DIRECTIONS
Nothing but the lines from the one containing "229 days ago" through the one containing "212 days ago", both included, should be given again, each exactly as written below.

....

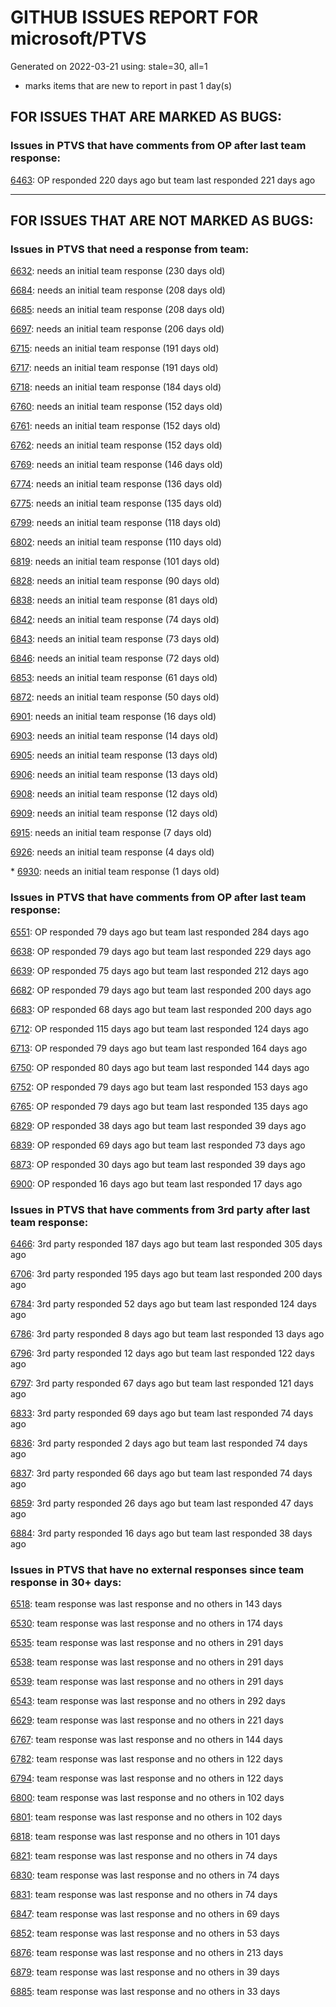 
# GITHUB ISSUES REPORT FOR microsoft/PTVS


Generated on 2022-03-21 using: stale=30, all=1


* marks items that are new to report in past 1 day(s)


## FOR ISSUES THAT ARE MARKED AS BUGS:


### Issues in PTVS that have comments from OP after last team response:


  [6463](https://github.com/microsoft/PTVS/issues/6463 "Debugger is not attached after several hangs in internal python module"): OP responded 220 days ago but team last responded 221 days ago

---

## FOR ISSUES THAT ARE NOT MARKED AS BUGS:


### Issues in PTVS that need a response from team:


  [6632](https://github.com/microsoft/PTVS/issues/6632 "Publish Now in project properties should auto save first"): needs an initial team response (230 days old)

  [6684](https://github.com/microsoft/PTVS/issues/6684 "VS will restart with System.AccessViolationException."): needs an initial team response (208 days old)

  [6685](https://github.com/microsoft/PTVS/issues/6685 "Failed to Run Tests and Debug Test from Solution Explorer window."): needs an initial team response (208 days old)

  [6697](https://github.com/microsoft/PTVS/issues/6697 "After adding the file as a link first, the file will not be added to the project."): needs an initial team response (206 days old)

  [6715](https://github.com/microsoft/PTVS/issues/6715 "An error message &quot;This project &quot;PythonApplication3&quot; has a reference to a missing Conda environment &quot;env3&quot;&quot; always pops up when restart the VS."): needs an initial team response (191 days old)

  [6717](https://github.com/microsoft/PTVS/issues/6717 "Missing package check doesn't understand flask requirements"): needs an initial team response (191 days old)

  [6718](https://github.com/microsoft/PTVS/issues/6718 "Set as current option should be checked and disabled when project uses default"): needs an initial team response (184 days old)

  [6760](https://github.com/microsoft/PTVS/issues/6760 "Evaluates all the expressions in interactive windows ignore the Completion Mode setting."): needs an initial team response (152 days old)

  [6761](https://github.com/microsoft/PTVS/issues/6761 "It can not auto-detect but let you customize all parameters when add custom environment which install from Microsoft Store."): needs an initial team response (152 days old)

  [6762](https://github.com/microsoft/PTVS/issues/6762 "Unchecked &quot;Parameter information&quot; still has signature help."): needs an initial team response (152 days old)

  [6769](https://github.com/microsoft/PTVS/issues/6769 "Profiling:Error prompted the parameter cannot be null when it is set in profiling standalone script."): needs an initial team response (146 days old)

  [6774](https://github.com/microsoft/PTVS/issues/6774 "The Python installed from Microsoft Store couldn't view installed packages when first use the environment."): needs an initial team response (136 days old)

  [6775](https://github.com/microsoft/PTVS/issues/6775 "Profiling: Error prompted , Python install from Microsoft Store."): needs an initial team response (135 days old)

  [6799](https://github.com/microsoft/PTVS/issues/6799 "Python configuration hard coded into MSBuild config for CPython extension projects "): needs an initial team response (118 days old)

  [6802](https://github.com/microsoft/PTVS/issues/6802 "Python 3.9 is not in the list of language version."): needs an initial team response (110 days old)

  [6819](https://github.com/microsoft/PTVS/issues/6819 "Unexpected error when adding python environment"): needs an initial team response (101 days old)

  [6828](https://github.com/microsoft/PTVS/issues/6828 "The &quot;Add new item&quot; windows jumped out again after add new item in Django project."): needs an initial team response (90 days old)

  [6838](https://github.com/microsoft/PTVS/issues/6838 "Unable to Create DjangoWebProject after following Configuration Read Me for setting up SuperUser: devenv.exe project issue tracker says:>"): needs an initial team response (81 days old)

  [6842](https://github.com/microsoft/PTVS/issues/6842 "Django functions in context menu can only be used once"): needs an initial team response (74 days old)

  [6843](https://github.com/microsoft/PTVS/issues/6843 "When adding new item in the workspace, the &quot;Save File As&quot; window will pop up. "): needs an initial team response (73 days old)

  [6846](https://github.com/microsoft/PTVS/issues/6846 "The VS is no response after choose &quot;I will install them myself&quot; when create Blank Django Web Project."): needs an initial team response (72 days old)

  [6853](https://github.com/microsoft/PTVS/issues/6853 "Unable to install suggested module when using IPython interactive mode."): needs an initial team response (61 days old)

  [6872](https://github.com/microsoft/PTVS/issues/6872 "Cannot use Cookiecutter to load template."): needs an initial team response (50 days old)

  [6901](https://github.com/microsoft/PTVS/issues/6901 "Live Share: A warning appears when joining a shared window via VS."): needs an initial team response (16 days old)

  [6903](https://github.com/microsoft/PTVS/issues/6903 "No response when start debug"): needs an initial team response (14 days old)

  [6905](https://github.com/microsoft/PTVS/issues/6905 "Unexpected error pops up when Python remote"): needs an initial team response (13 days old)

  [6906](https://github.com/microsoft/PTVS/issues/6906 "Invalid symbols in Django projects."): needs an initial team response (13 days old)

  [6908](https://github.com/microsoft/PTVS/issues/6908 "Failed to close VS."): needs an initial team response (12 days old)

  [6909](https://github.com/microsoft/PTVS/issues/6909 "Test file discovery for pytest framework is not working"): needs an initial team response (12 days old)

  [6915](https://github.com/microsoft/PTVS/issues/6915 "Can't hide navigation bar vs22"): needs an initial team response (7 days old)

  [6926](https://github.com/microsoft/PTVS/issues/6926 "No Longer Able to Set Python Editor for different file extensions in VS2022"): needs an initial team response (4 days old)

\* [6930](https://github.com/microsoft/PTVS/issues/6930 "Embedded Python 3.10 interpreters not detected by debugger"): needs an initial team response (1 days old)

### Issues in PTVS that have comments from OP after last team response:


  [6551](https://github.com/microsoft/PTVS/issues/6551 "Navigation bar is not working"): OP responded 79 days ago but team last responded 284 days ago

  [6638](https://github.com/microsoft/PTVS/issues/6638 "Refactor rename incorrect when the referenced method is defined in another project. "): OP responded 79 days ago but team last responded 229 days ago

  [6639](https://github.com/microsoft/PTVS/issues/6639 " IntelliSense does not work when changed SearchPath in PythonSettings.json file in open folder."): OP responded 75 days ago but team last responded 212 days ago

  [6682](https://github.com/microsoft/PTVS/issues/6682 "Cannot use IPython interactive mode on python3.9"): OP responded 79 days ago but team last responded 200 days ago

  [6683](https://github.com/microsoft/PTVS/issues/6683 "After deleting and re-creating, conda env will not appear in the list."): OP responded 68 days ago but team last responded 200 days ago

  [6712](https://github.com/microsoft/PTVS/issues/6712 "The option &quot;Python/Native Debugging&quot; is missing."): OP responded 115 days ago but team last responded 124 days ago

  [6713](https://github.com/microsoft/PTVS/issues/6713 "reportMissingModuleSource: Even if the module is successfully installed, a warning will still be displayed in the output."): OP responded 79 days ago but team last responded 164 days ago

  [6750](https://github.com/microsoft/PTVS/issues/6750 "An error pops up when run &quot;Django Check, Django Migrate, Django Create Superuser...&quot;. "): OP responded 80 days ago but team last responded 144 days ago

  [6752](https://github.com/microsoft/PTVS/issues/6752 "An error message &quot;Invalid path mode '\' in: No newline at end of file&quot; pops up when for formatting document."): OP responded 79 days ago but team last responded 153 days ago

  [6765](https://github.com/microsoft/PTVS/issues/6765 "Live Share: Cannot enter the sharing window through the browser, and a warning appears when opened through VS."): OP responded 79 days ago but team last responded 135 days ago

  [6829](https://github.com/microsoft/PTVS/issues/6829 "IntelliSense which is modified manually does not work after restart the VS."): OP responded 38 days ago but team last responded 39 days ago

  [6839](https://github.com/microsoft/PTVS/issues/6839 "The type information displayed wrong for sys.exc_info with the latest typeshed"): OP responded 69 days ago but team last responded 73 days ago

  [6873](https://github.com/microsoft/PTVS/issues/6873 "VS python cannot find the python environment after uninstalling/reinstalling VS"): OP responded 30 days ago but team last responded 39 days ago

  [6900](https://github.com/microsoft/PTVS/issues/6900 "Python 3.10 fails to hit breakpoints when &quot;Native Code Debugging&quot; is enabled."): OP responded 16 days ago but team last responded 17 days ago

### Issues in PTVS that have comments from 3rd party after last team response:


  [6466](https://github.com/microsoft/PTVS/issues/6466 " IronPython WPF Application project is missing on build 15.9.35 and 16.4.21."): 3rd party responded 187 days ago but team last responded 305 days ago

  [6706](https://github.com/microsoft/PTVS/issues/6706 "Need python fstring support. It's not rendering correctly"): 3rd party responded 195 days ago but team last responded 200 days ago

  [6784](https://github.com/microsoft/PTVS/issues/6784 "Visual Studio Community 2022 - UTF-8 cpdec problem"): 3rd party responded 52 days ago but team last responded 124 days ago

  [6786](https://github.com/microsoft/PTVS/issues/6786 "Autocomplete after open brackets replaces entire line of code"): 3rd party responded 8 days ago but team last responded 13 days ago

  [6796](https://github.com/microsoft/PTVS/issues/6796 "Breakpoints in tests can't be hit"): 3rd party responded 12 days ago but team last responded 122 days ago

  [6797](https://github.com/microsoft/PTVS/issues/6797 "VS2022 no longer allows mapping file extensions to the Python editor"): 3rd party responded 67 days ago but team last responded 121 days ago

  [6833](https://github.com/microsoft/PTVS/issues/6833 "Python intellisense removes code"): 3rd party responded 69 days ago but team last responded 74 days ago

  [6836](https://github.com/microsoft/PTVS/issues/6836 "UnitTestRootDirectory setting in PythonSettings.json is ignored"): 3rd party responded 2 days ago but team last responded 74 days ago

  [6837](https://github.com/microsoft/PTVS/issues/6837 "Please Python encode the file as utf-8 and save it."): 3rd party responded 66 days ago but team last responded 74 days ago

  [6859](https://github.com/microsoft/PTVS/issues/6859 "VS 2022 with a python project starts Node.exe using one CPU core"): 3rd party responded 26 days ago but team last responded 47 days ago

  [6884](https://github.com/microsoft/PTVS/issues/6884 "bugs"): 3rd party responded 16 days ago but team last responded 38 days ago

### Issues in PTVS that have no external responses since team response in 30+ days:


  [6518](https://github.com/microsoft/PTVS/issues/6518 "Variables in the Autos window/Locals view are missing with attach"): team response was last response and no others in 143 days

  [6530](https://github.com/microsoft/PTVS/issues/6530 "Some functions are missing in Dev17."): team response was last response and no others in 174 days

  [6535](https://github.com/microsoft/PTVS/issues/6535 "There is no warning message before running the project even though the project contains error."): team response was last response and no others in 291 days

  [6538](https://github.com/microsoft/PTVS/issues/6538 "No static analysis suggestions in Interactive window."): team response was last response and no others in 291 days

  [6539](https://github.com/microsoft/PTVS/issues/6539 "Module changes in interactive window are not working"): team response was last response and no others in 291 days

  [6543](https://github.com/microsoft/PTVS/issues/6543 "No variables in Auto window when debug."): team response was last response and no others in 292 days

  [6629](https://github.com/microsoft/PTVS/issues/6629 "Django completions in html file does not work."): team response was last response and no others in 221 days

  [6767](https://github.com/microsoft/PTVS/issues/6767 "code metric is shown blank"): team response was last response and no others in 144 days

  [6782](https://github.com/microsoft/PTVS/issues/6782 "Syntax Highlighting for 'in', 'not in', and 'is' appears to be missing"): team response was last response and no others in 122 days

  [6794](https://github.com/microsoft/PTVS/issues/6794 "Live Share: The error &quot;'intelliCodeCppPackage' package did not load correctly&quot; pops up when join live share Session."): team response was last response and no others in 122 days

  [6800](https://github.com/microsoft/PTVS/issues/6800 "visual studio 2019"): team response was last response and no others in 102 days

  [6801](https://github.com/microsoft/PTVS/issues/6801 "Unexpected error - Devenv.exe"): team response was last response and no others in 102 days

  [6818](https://github.com/microsoft/PTVS/issues/6818 "Unexpected error dialog in Python debugger"): team response was last response and no others in 101 days

  [6821](https://github.com/microsoft/PTVS/issues/6821 "The new Python debugger in version 2022 won't stop with Flask routes"): team response was last response and no others in 74 days

  [6830](https://github.com/microsoft/PTVS/issues/6830 "Failed to launch debug adapter in Python environment of Visual Studio"): team response was last response and no others in 74 days

  [6831](https://github.com/microsoft/PTVS/issues/6831 "Even though the &quot;Ignore system-wide PYTHONPATH variable&quot; option is checked, it will become unchecked after restart the VS."): team response was last response and no others in 74 days

  [6847](https://github.com/microsoft/PTVS/issues/6847 "An error message pops up when unloading the project."): team response was last response and no others in 69 days

  [6852](https://github.com/microsoft/PTVS/issues/6852 "An error &quot;Error HRESULT E_FALL has been returned from a call to a COM component&quot; when copy and cut."): team response was last response and no others in 53 days

  [6876](https://github.com/microsoft/PTVS/issues/6876 "Extract method only works on one line and rename doesn't work at all"): team response was last response and no others in 213 days

  [6879](https://github.com/microsoft/PTVS/issues/6879 "Microsoft Visual Studio"): team response was last response and no others in 39 days

  [6885](https://github.com/microsoft/PTVS/issues/6885 "Visual Studio 2022 intellisense autocomplete erroneous deletions"): team response was last response and no others in 33 days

....

SOLUTION
  [6638](https://github.com/microsoft/PTVS/issues/6638 "Refactor rename incorrect when the referenced method is defined in another project. "): OP responded 79 days ago but team last responded 229 days ago

  [6639](https://github.com/microsoft/PTVS/issues/6639 " IntelliSense does not work when changed SearchPath in PythonSettings.json file in open folder."): OP responded 75 days ago but team last responded 212 days ago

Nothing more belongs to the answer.